*Exercise brief*
An exact copy of all records is expected, minus the images.

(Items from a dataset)
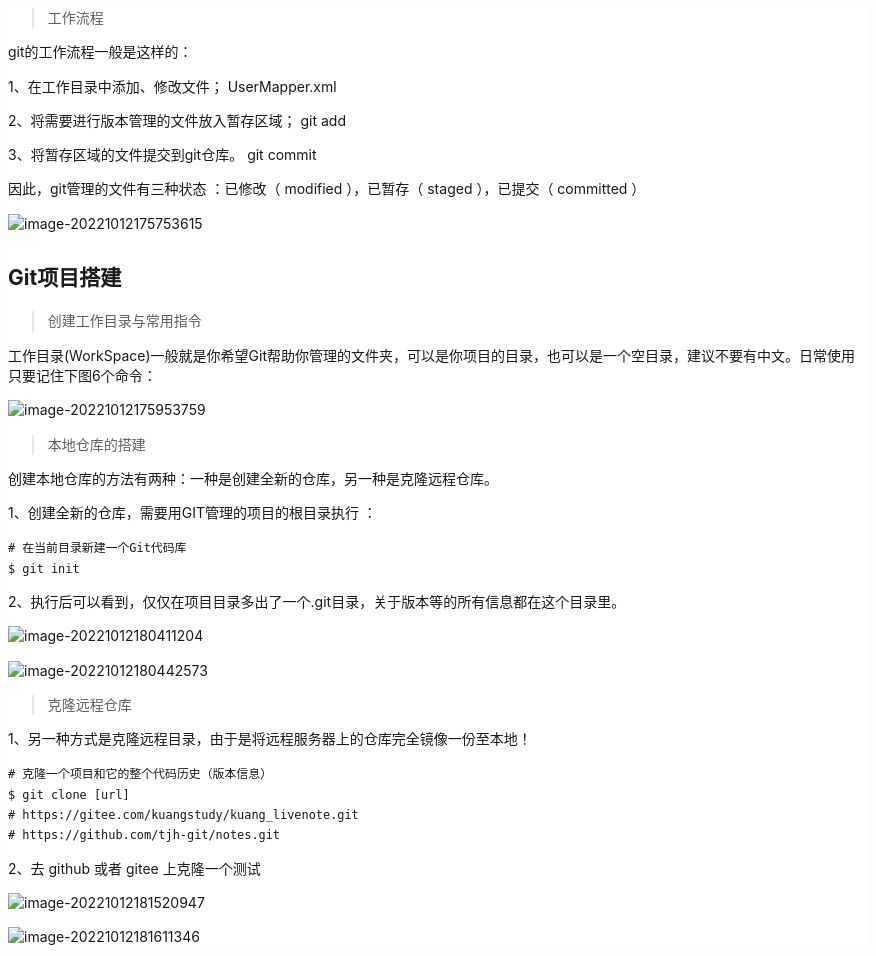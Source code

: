 

> 工作流程

git的工作流程一般是这样的：

1、在工作目录中添加、修改文件；  UserMapper.xml

2、将需要进行版本管理的文件放入暂存区域；	git add

3、将暂存区域的文件提交到git仓库。	git commit

因此，git管理的文件有三种状态 ：已修改（ modified ），已暂存（ staged ），已提交（ committed ）

![image-20221012175753615](https://raw.githubusercontent.com/Ahao1229/PicGoImg/main/image-20221012175753615.png?token=A3FWOA7SSQU5U4O4AWSMPL3DI63TC)



## Git项目搭建

> 创建工作目录与常用指令

工作目录(WorkSpace)一般就是你希望Git帮助你管理的文件夹，可以是你项目的目录，也可以是一个空目录，建议不要有中文。日常使用只要记住下图6个命令：

![image-20221012175953759](https://raw.githubusercontent.com/Ahao1229/PicGoImg/main/image-20221012175953759.png?token=A3FWOA2HMY6665MR42OTC5TDI63UG)



> 本地仓库的搭建

创建本地仓库的方法有两种：一种是创建全新的仓库，另一种是克隆远程仓库。

1、创建全新的仓库，需要用GIT管理的项目的根目录执行 ：

```shell
# 在当前目录新建一个Git代码库
$ git init
```

2、执行后可以看到，仅仅在项目目录多出了一个.git目录，关于版本等的所有信息都在这个目录里。

![image-20221012180411204](https://raw.githubusercontent.com/Ahao1229/PicGoImg/main/image-20221012180411204.png?token=A3FWOA47ASEWEITUQODTZXLDI63US)

![image-20221012180442573](https://raw.githubusercontent.com/Ahao1229/PicGoImg/main/image-20221012180442573.png?token=A3FWOA7I5ZYDDJXGCM57PULDI63U4)

> 克隆远程仓库

1、另一种方式是克隆远程目录，由于是将远程服务器上的仓库完全镜像一份至本地！

```shell
# 克隆一个项目和它的整个代码历史（版本信息）
$ git clone [url] 
# https://gitee.com/kuangstudy/kuang_livenote.git
# https://github.com/tjh-git/notes.git
```

2、去 github 或者 gitee 上克隆一个测试

![image-20221012181520947](https://raw.githubusercontent.com/Ahao1229/PicGoImg/main/image-20221012181520947.png?token=A3FWOA6PMCZGQ6WF73YI4KDDI63VK)

![image-20221012181611346](C:\Users\h'p\AppData\Roaming\Typora\typora-user-images\image-20221012181611346.png)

*Exercise response*
Source code

: 

> 工作流程

git的工作流程一般是这样的：

1、在工作目录中添加、修改文件；  UserMapper.xml

2、将需要进行版本管理的文件放入暂存区域；	git add

3、将暂存区域的文件提交到git仓库。	git commit

因此，git管理的文件有三种状态 ：已修改（ modified ），已暂存（ staged ），已提交（ committed ）

![image-20221012175753615](https://raw.githubusercontent.com/Ahao1229/PicGoImg/main/image-20221012175753615.png?token=A3FWOA7SSQU5U4O4AWSMPL3DI63TC)



## Git项目搭建

> 创建工作目录与常用指令

工作目录(WorkSpace)一般就是你希望Git帮助你管理的文件夹，可以是你项目的目录，也可以是一个空目录，建议不要有中文。日常使用只要记住下图6个命令：

![image-20221012175953759](https://raw.githubusercontent.com/Ahao1229/PicGoImg/main/image-20221012175953759.png?token=A3FWOA2HMY6665MR42OTC5TDI63UG)



> 本地仓库的搭建

创建本地仓库的方法有两种：一种是创建全新的仓库，另一种是克隆远程仓库。

1、创建全新的仓库，需要用GIT管理的项目的根目录执行 ：

```shell
# 在当前目录新建一个Git代码库
$ git init
```

2、执行后可以看到，仅仅在项目目录多出了一个.git目录，关于版本等的所有信息都在这个目录里。

![image-20221012180411204](https://raw.githubusercontent.com/Ahao1229/PicGoImg/main/image-20221012180411204.png?token=A3FWOA47ASEWEITUQODTZXLDI63US)

![image-20221012180442573](https://raw.githubusercontent.com/Ahao1229/PicGoImg/main/image-20221012180442573.png?token=A3FWOA7I5ZYDDJXGCM57PULDI63U4)

> 克隆远程仓库

1、另一种方式是克隆远程目录，由于是将远程服务器上的仓库完全镜像一份至本地！

```shell
# 克隆一个项目和它的整个代码历史（版本信息）
$ git clone [url] 
# https://gitee.com/kuangstudy/kuang_livenote.git
# https://github.com/tjh-git/notes.git
```

2、去 github 或者 gitee 上克隆一个测试

![image-20221012181520947](https://raw.githubusercontent.com/Ahao1229/PicGoImg/main/image-20221012181520947.png?token=A3FWOA6PMCZGQ6WF73YI4KDDI63VK)

![image-20221012181611346](C:\Users\h'p\AppData\Roaming\Typora\typora-user-images\image-20221012181611346.png)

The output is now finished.